Excerpts from a dataset

※ ※ ※

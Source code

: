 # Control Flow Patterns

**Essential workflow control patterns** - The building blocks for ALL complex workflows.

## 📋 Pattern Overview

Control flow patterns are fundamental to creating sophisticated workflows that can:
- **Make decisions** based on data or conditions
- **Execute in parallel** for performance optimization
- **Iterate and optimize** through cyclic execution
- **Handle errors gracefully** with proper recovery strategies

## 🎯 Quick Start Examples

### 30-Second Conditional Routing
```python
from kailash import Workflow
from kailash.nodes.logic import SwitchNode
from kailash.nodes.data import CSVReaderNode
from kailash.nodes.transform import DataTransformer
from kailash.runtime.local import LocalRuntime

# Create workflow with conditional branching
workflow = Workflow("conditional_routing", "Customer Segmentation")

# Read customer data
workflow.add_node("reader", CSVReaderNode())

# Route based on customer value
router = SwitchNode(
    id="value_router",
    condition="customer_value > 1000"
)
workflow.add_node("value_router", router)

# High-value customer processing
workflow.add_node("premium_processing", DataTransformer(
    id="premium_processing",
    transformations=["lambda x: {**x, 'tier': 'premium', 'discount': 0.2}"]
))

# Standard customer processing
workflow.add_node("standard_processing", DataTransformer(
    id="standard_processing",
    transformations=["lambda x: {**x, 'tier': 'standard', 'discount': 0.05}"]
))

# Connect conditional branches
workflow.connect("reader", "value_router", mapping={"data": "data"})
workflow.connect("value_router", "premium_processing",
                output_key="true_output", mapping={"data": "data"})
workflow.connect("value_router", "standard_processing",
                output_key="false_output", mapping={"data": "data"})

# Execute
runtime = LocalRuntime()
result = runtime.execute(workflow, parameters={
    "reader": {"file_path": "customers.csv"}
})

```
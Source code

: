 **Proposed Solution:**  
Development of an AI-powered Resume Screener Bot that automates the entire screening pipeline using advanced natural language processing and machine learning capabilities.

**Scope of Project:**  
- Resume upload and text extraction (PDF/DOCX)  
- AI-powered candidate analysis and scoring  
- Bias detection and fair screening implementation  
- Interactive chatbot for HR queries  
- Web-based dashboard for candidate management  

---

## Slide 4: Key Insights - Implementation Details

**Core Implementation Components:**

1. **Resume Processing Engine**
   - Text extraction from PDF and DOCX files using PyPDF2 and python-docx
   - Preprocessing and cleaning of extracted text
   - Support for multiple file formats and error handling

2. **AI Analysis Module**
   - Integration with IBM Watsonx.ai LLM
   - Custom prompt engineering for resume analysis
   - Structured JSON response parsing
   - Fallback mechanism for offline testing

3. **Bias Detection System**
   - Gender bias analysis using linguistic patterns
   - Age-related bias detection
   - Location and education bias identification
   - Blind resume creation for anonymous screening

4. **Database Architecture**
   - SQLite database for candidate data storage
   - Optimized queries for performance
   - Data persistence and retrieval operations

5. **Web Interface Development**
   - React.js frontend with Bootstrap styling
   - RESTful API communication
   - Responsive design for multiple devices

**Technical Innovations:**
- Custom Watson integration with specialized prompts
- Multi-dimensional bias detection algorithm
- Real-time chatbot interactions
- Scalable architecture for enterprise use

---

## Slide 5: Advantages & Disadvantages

※ ※ ※

• Exercise aim: Reproduce only the lines running from the one that contains "3. **Bias Detection System**" to the last line of the records.

• Output of the task:
3. **Bias Detection System**
   - Gender bias analysis using linguistic patterns
   - Age-related bias detection
   - Location and education bias identification
   - Blind resume creation for anonymous screening

4. **Database Architecture**
   - SQLite database for candidate data storage
   - Optimized queries for performance
   - Data persistence and retrieval operations

5. **Web Interface Development**
   - React.js frontend with Bootstrap styling
   - RESTful API communication
   - Responsive design for multiple devices

**Technical Innovations:**
- Custom Watson integration with specialized prompts
- Multi-dimensional bias detection algorithm
- Real-time chatbot interactions
- Scalable architecture for enterprise use

---

## Slide 5: Advantages & Disadvantages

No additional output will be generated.